Tuesday Jun 23 2009
Ask the Master Gardeners: Placement and proper watering important to keep Japanese maples healthy through heat of summer
By: Laurie Meyerpeter, Placer County Master Gardener
Question: I just bought a Japanese maple from a nursery. The nursery said it is a sun-tolerant variety but when I planted it in my yard last July, in an area that gets full sun, it got severely burned. Why? Answer: Japanese maples are very sensitive to heat, strong sunlight and low humidity levels — all common in this area. Some Japanese maples are more tolerant of strong sun than others, but “sun tolerant” does not mean “I love baking hot sun in the Mojave Desert.” It merely means that the tree tolerates more sun than other Japanese maples. Japanese maples prefer to grow in either morning sun or filtered light. Sun tolerant varieties will survive in stronger sun, but still prefer to be sheltered from intense afternoon rays. Japanese maples grown in a nursery were probably not growing in full sun there.
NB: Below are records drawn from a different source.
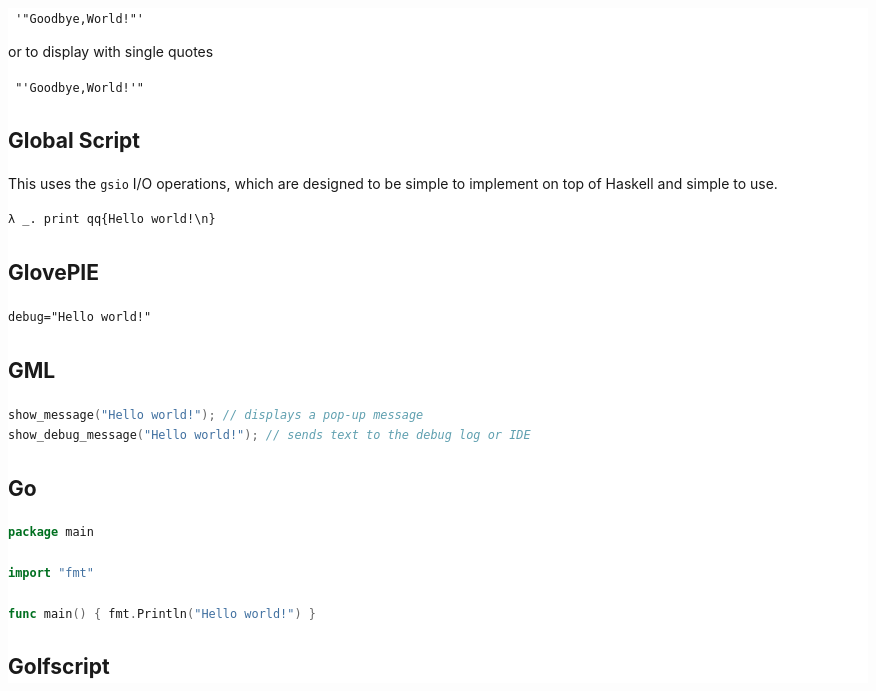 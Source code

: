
 ```glee
 '"Goodbye,World!"'
```


or to display with single quotes


```glee
 "'Goodbye,World!'"
```



## Global Script


This uses the <code>gsio</code> I/O operations, which are designed to be simple to implement on top of Haskell and simple to use.

```Global Script
λ _. print qq{Hello world!\n}
```



## GlovePIE


```glovepie
debug="Hello world!"
```



## GML


```C
show_message("Hello world!"); // displays a pop-up message
show_debug_message("Hello world!"); // sends text to the debug log or IDE
```



## Go



```go
package main

import "fmt"

func main() { fmt.Println("Hello world!") }
```



## Golfscript
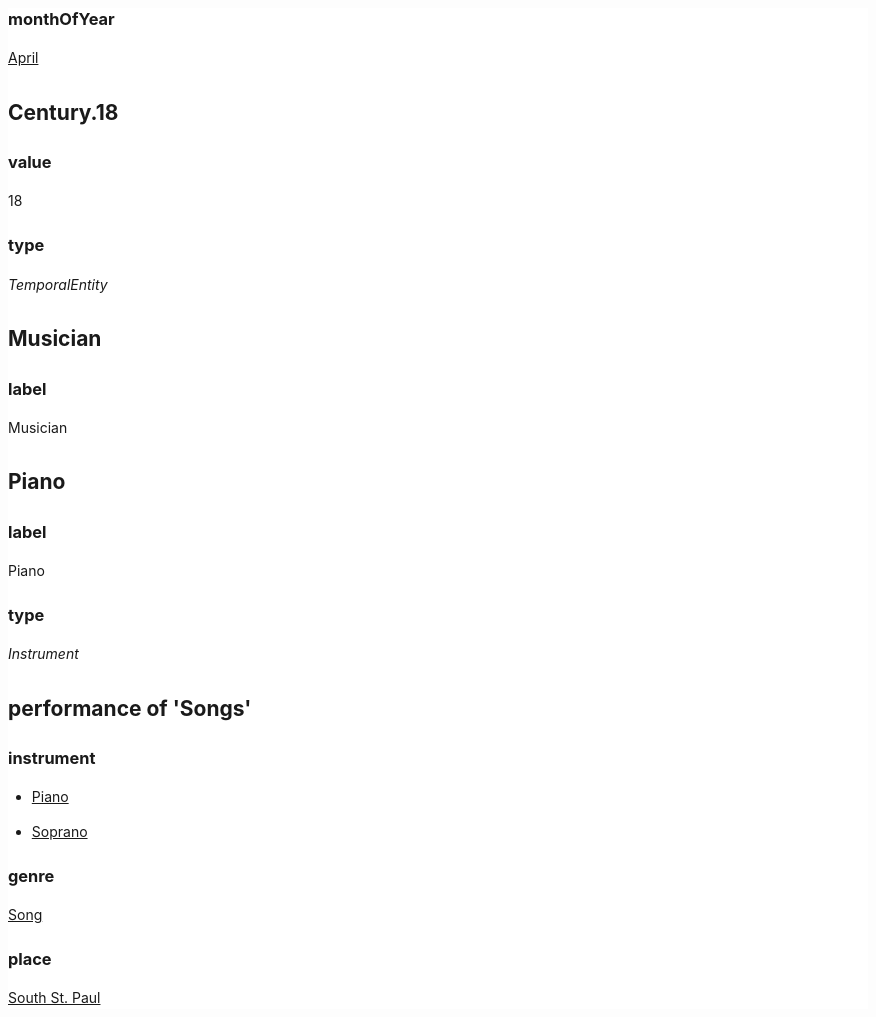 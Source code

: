 ### monthOfYear


[April](#April)

## Century.18

### value


18

### type


*TemporalEntity*

## Musician

### label


Musician

## Piano

### label


Piano

### type


*Instrument*

## performance of 'Songs'

### instrument

 - [Piano](#Piano)

 - [Soprano](#Soprano)

### genre


[Song](#Song)

### place


[South St. Paul](#South-St.-Paul)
Suddenly moving a plant that has been growing in shade, partial shade, or part-day sun in a nursery setting into a full-sun location subjects the leaves to much more sun than they are accustomed to. It is like going to the beach the first sunny day of summer after wearing layers of clothing all winter. Your pale winter skin burns quickly until it becomes accustomed to greater amounts of sun. Leaves are similar and burn quickly when exposed to more sun than they are accustomed to. Most importantly, summer is the worst time to plant trees. Long hot days are very stressful on trees and when planted in summer, the roots don’t have time to grow out into the surrounding soil and absorb moisture at the very time of the year that a plant needs water the most. Autumn is the best time to plant, with spring a close second. Right now, pay attention to watering practices. Water deeply and as often as needed to keep the soil moist, but be careful not to over-water. The soil should be moist, not soggy. Apply several inches of mulch to slow moisture loss and keep the soil cooler. Do not remove dry leaves as they will shade the trunk and branches. Each year as the tree’s roots develop, the plant will be better able to sustain itself through our long, hot, dry summers. Eventually, the maple should mature into a lovely garden specimen.